La guerra di Facebook all’odio online. “Fermati il 97 per cento dei contenuti pericolosi”

La guerra di Facebook all’odio online. “Fermati il 97 per cento dei contenuti pericolosi”

I nuovi algoritmi di Facebook messi in campo nel 2019 per fermare l’odio online, nome in codice è Xlm-r, sembrano funzionare. Stando all’ultimo Rapporto sull’applicazione degli Standard della comunità, relativo al quarto trimestre del 2020, ormai riescono a fermare in automatico il 97 per cento dei contenuti di tale genere.

“Sono la prova dei molti modi in cui la tecnologia porta quel progresso che il nostro mondo richiede”, gondola Mike Schroepfer, 45 anni, Chief technology officer (Cto) della multinazionale americana, l’architetto di tutte le tecnologie usate dal social network più importante al mondo. “Negli ultimi tre mesi del 2020, siano riusciti ad ottenere i migliori risultati di sempre nel rilevare in modo proattivo l’incitamento all’odio, il bullismo e le molestie: il 97 per cento dei contenuti di odio sono stati rimossi dai nostri sistemi prima che qualsiasi essere umano li segnalasse. Erano il 94 per cento nel trimestre precedente e l’80,5 alla fine del 2019”.

Del problema della polarizzazione non si parla nel rapporto. L’accusa mossa a Facebook è che siano proprio i suoi algoritmi, quelli però usati per gestire la gerarchia delle bacheche degli utenti, a creare le cosiddette “camere d’eco” dove ci si confronta solo con chi la pensa come noi e dove vengono privilegiate le posizioni più estreme. Lo stesso Schroepfer aveva sostenuto tre mesi fa che le polarizzazioni erano sempre esistite negli Stati Unititi altrove e che non era certo colpa di Facebook se la società ne è diventata vittima.  

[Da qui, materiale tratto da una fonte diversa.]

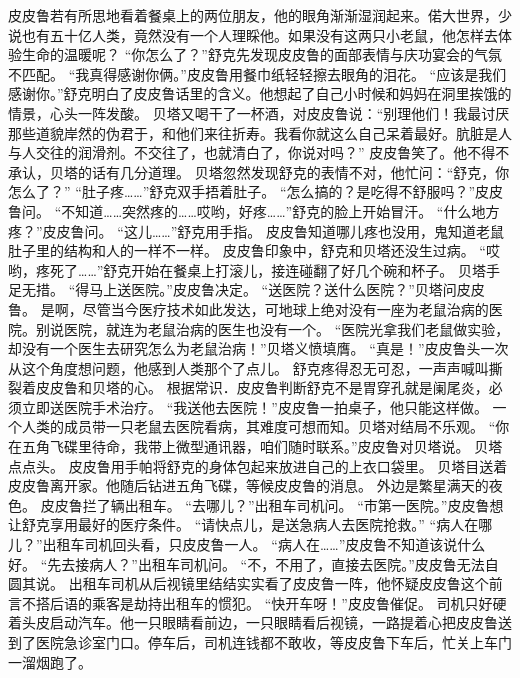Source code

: \documentclass[a4paper,12pt,UTF8,twoside]{ctexbook}
\begin{document}
        皮皮鲁若有所思地看着餐桌上的两位朋友，他的眼角渐渐湿润起来。偌大世界，少说也有五十亿人类，竟然没有一个人理睬他。如果没有这两只小老鼠，他怎样去体验生命的温暖呢？ 
        “你怎么了？”舒克先发现皮皮鲁的面部表情与庆功宴会的气氛不匹配。 
        “我真得感谢你俩。”皮皮鲁用餐巾纸轻轻擦去眼角的泪花。 
        “应该是我们感谢你。”舒克明白了皮皮鲁话里的含义。他想起了自己小时候和妈妈在洞里挨饿的情景，心头一阵发酸。 
        贝塔又喝干了一杯酒，对皮皮鲁说：“别理他们！我最讨厌那些道貌岸然的伪君于，和他们来往折寿。我看你就这么自己呆着最好。肮脏是人与人交往的润滑剂。不交往了，也就清白了，你说对吗？” 
        皮皮鲁笑了。他不得不承认，贝塔的话有几分道理。 
        贝塔忽然发现舒克的表情不对，他忙问：“舒克，你怎么了？” 
        “肚子疼……”舒克双手捂着肚子。 
       “怎么搞的？是吃得不舒服吗？”皮皮鲁问。 
        “不知道……突然疼的……哎哟，好疼……”舒克的脸上开始冒汗。 
        “什么地方疼？”皮皮鲁问。 
        “这儿……”舒克用手指。 
        皮皮鲁知道哪儿疼也没用，鬼知道老鼠肚子里的结构和人的一样不一样。 
        皮皮鲁印象中，舒克和贝塔还没生过病。 
        “哎哟，疼死了……”舒克开始在餐桌上打滚儿，接连碰翻了好几个碗和杯子。 
        贝塔手足无措。 
        “得马上送医院。”皮皮鲁决定。 
        “送医院？送什么医院？”贝塔问皮皮鲁。 
        是啊，尽管当今医疗技术如此发达，可地球上绝对没有一座为老鼠治病的医院。别说医院，就连为老鼠治病的医生也没有一个。 
        “医院光拿我们老鼠做实验，却没有一个医生去研究怎么为老鼠治病！”贝塔义愤填膺。 
        “真是！”皮皮鲁头一次从这个角度想问题，他感到人类那个了点儿。 
        舒克疼得忍无可忍，一声声喊叫撕裂着皮皮鲁和贝塔的心。 
        根据常识．皮皮鲁判断舒克不是胃穿孔就是阑尾炎，必须立即送医院手术治疗。 
        “我送他去医院！”皮皮鲁一拍桌子，他只能这样做。 
        一个人类的成员带一只老鼠去医院看病，其难度可想而知。贝塔对结局不乐观。 
        “你在五角飞碟里待命，我带上微型通讯器，咱们随时联系。”皮皮鲁对贝塔说。 
        贝塔点点头。 
        皮皮鲁用手帕将舒克的身体包起来放进自己的上衣口袋里。 
        贝塔目送着皮皮鲁离开家。他随后钻进五角飞碟，等候皮皮鲁的消息。 
        外边是繁星满天的夜色。 
        皮皮鲁拦了辆出租车。 
        “去哪儿？”出租车司机问。 
        “市第一医院。”皮皮鲁想让舒克享用最好的医疗条件。  “请快点儿，是送急病人去医院抢救。” 
        “病人在哪儿？”出租车司机回头看，只皮皮鲁一人。 
        “病人在……”皮皮鲁不知道该说什么好。 
        “先去接病人？”出租车司机问。 
        “不，不用了，直接去医院。”皮皮鲁无法自圆其说。 
        出租车司机从后视镜里结结实实看了皮皮鲁一阵，他怀疑皮皮鲁这个前言不搭后语的乘客是劫持出租车的惯犯。 
        “快开车呀！”皮皮鲁催促。 
        司机只好硬着头皮启动汽车。他一只眼睛看前边，一只眼睛看后视镜，一路提着心把皮皮鲁送到了医院急诊室门口。停车后，司机连钱都不敢收，等皮皮鲁下车后，忙关上车门一溜烟跑了。 
\end{document}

Si preferisce invece sottolineare quel che funziona, quel che la tecnologia riesce ad ottenere. E’ migliorata in particolare in alcune aree problematiche, dove non è sempre semplice distinguere le minacce che si nascondono dietro le parole come il bullismo e molestie. Per entrambi la percentuale è passata, su Facebook, dal 26 per cento nel terzo trimestre 2020, al 49 nel quarto trimestre, e su Instagram dal 55 all’80. Tutto grazie alla nuova intelligenza artificiale che è sempre più abile non solo in inglese.

Si tratta di 6,3 milioni di contenuti di bullismo e molestie, 6,4 milioni di contenuti di odio organizzato, 26,9 milioni di contenuti che incitano all’odio, 2,5 milioni di contenuti riguardanti suicidio e autolesionismo. Su Instagram i numeri sono leggermente diversi: 5 milioni di contenuti di bullismo e molestie, 308mila contenuti di odio organizzato, 6,6 milioni di contenuti che incitano all’odio; 3,4 milioni di contenuti riguardanti suicidio e autolesionismo.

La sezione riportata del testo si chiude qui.